BEGIN

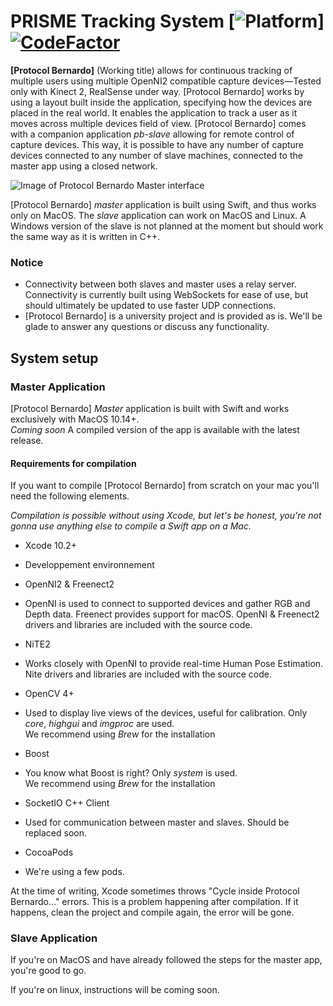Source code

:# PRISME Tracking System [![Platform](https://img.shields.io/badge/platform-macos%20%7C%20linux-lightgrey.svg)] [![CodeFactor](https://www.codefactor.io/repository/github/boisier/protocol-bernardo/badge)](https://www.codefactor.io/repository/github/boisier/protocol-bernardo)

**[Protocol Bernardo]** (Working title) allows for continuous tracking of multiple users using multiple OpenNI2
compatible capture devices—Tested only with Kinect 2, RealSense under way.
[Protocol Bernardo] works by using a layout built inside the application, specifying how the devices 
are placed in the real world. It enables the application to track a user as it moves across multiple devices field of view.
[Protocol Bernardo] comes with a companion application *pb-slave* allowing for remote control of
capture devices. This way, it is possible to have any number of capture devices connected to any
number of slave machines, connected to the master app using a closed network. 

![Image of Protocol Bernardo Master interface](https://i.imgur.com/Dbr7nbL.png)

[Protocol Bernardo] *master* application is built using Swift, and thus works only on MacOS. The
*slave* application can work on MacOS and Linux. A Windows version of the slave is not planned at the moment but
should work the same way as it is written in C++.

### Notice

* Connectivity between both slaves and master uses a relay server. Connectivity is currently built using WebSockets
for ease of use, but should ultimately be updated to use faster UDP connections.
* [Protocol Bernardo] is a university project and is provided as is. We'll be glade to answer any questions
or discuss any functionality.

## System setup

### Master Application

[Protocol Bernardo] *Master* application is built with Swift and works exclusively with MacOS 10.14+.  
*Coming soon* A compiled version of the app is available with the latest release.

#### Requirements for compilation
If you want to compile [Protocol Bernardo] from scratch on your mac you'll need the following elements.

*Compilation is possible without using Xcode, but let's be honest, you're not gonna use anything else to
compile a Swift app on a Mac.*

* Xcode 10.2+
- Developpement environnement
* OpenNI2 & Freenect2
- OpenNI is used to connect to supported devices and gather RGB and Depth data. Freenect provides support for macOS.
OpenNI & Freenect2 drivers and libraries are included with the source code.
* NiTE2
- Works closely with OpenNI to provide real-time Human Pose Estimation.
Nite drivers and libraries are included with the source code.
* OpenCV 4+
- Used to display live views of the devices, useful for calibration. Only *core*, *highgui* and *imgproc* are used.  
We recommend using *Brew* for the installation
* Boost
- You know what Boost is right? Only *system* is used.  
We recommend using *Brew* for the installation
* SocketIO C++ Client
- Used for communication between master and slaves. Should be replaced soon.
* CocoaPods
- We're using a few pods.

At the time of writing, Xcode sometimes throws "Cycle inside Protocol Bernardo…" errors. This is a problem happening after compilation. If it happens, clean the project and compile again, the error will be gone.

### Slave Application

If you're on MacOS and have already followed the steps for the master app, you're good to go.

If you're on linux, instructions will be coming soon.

END
BEGIN

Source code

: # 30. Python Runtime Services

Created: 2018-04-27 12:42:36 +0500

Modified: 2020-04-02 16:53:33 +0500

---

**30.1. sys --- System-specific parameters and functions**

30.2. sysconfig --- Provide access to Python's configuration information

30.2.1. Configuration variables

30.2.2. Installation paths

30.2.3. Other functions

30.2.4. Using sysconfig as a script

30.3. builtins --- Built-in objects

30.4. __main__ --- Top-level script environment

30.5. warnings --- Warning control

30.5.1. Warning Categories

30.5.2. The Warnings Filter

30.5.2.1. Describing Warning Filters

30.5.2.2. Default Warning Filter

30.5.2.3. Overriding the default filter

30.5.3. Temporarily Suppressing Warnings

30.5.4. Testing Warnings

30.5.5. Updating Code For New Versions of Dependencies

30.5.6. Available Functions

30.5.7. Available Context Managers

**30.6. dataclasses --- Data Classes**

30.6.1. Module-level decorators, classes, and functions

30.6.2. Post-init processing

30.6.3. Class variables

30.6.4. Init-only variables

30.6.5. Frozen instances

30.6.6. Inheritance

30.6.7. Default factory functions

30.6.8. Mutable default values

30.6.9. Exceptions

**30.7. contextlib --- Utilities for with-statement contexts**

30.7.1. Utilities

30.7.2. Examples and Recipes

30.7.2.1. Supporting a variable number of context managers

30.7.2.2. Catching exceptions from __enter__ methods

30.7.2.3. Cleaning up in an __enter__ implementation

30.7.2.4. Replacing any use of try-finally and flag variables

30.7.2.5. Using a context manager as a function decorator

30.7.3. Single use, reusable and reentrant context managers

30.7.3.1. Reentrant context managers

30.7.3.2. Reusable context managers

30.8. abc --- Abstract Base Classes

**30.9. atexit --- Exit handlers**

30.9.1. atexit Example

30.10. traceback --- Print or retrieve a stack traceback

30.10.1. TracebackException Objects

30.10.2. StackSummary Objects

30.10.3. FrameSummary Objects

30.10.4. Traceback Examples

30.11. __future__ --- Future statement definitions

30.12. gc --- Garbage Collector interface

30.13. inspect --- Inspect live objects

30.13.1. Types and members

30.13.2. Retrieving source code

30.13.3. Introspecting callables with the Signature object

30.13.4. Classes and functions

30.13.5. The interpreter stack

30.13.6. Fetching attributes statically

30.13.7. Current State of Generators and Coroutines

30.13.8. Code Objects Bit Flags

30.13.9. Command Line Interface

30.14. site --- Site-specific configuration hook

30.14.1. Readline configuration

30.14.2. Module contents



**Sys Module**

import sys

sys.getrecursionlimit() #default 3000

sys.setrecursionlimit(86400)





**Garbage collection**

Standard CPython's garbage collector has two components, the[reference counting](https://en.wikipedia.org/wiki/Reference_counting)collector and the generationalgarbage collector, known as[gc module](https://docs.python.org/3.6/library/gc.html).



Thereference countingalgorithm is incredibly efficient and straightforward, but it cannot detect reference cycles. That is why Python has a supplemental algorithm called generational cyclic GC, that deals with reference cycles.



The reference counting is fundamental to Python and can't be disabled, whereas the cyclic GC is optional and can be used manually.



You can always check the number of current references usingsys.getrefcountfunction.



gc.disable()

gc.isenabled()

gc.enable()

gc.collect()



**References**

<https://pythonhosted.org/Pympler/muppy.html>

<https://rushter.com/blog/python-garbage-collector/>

END

## Instructions to follow
What lines in the records contain the word "This"? Return each one.

## Written solution
capture devices. This way, it is possible to have any number of capture devices connected to any
At the time of writing, Xcode sometimes throws "Cycle inside Protocol Bernardo…" errors. This is a problem happening after compilation. If it happens, clean the project and compile again, the error will be gone.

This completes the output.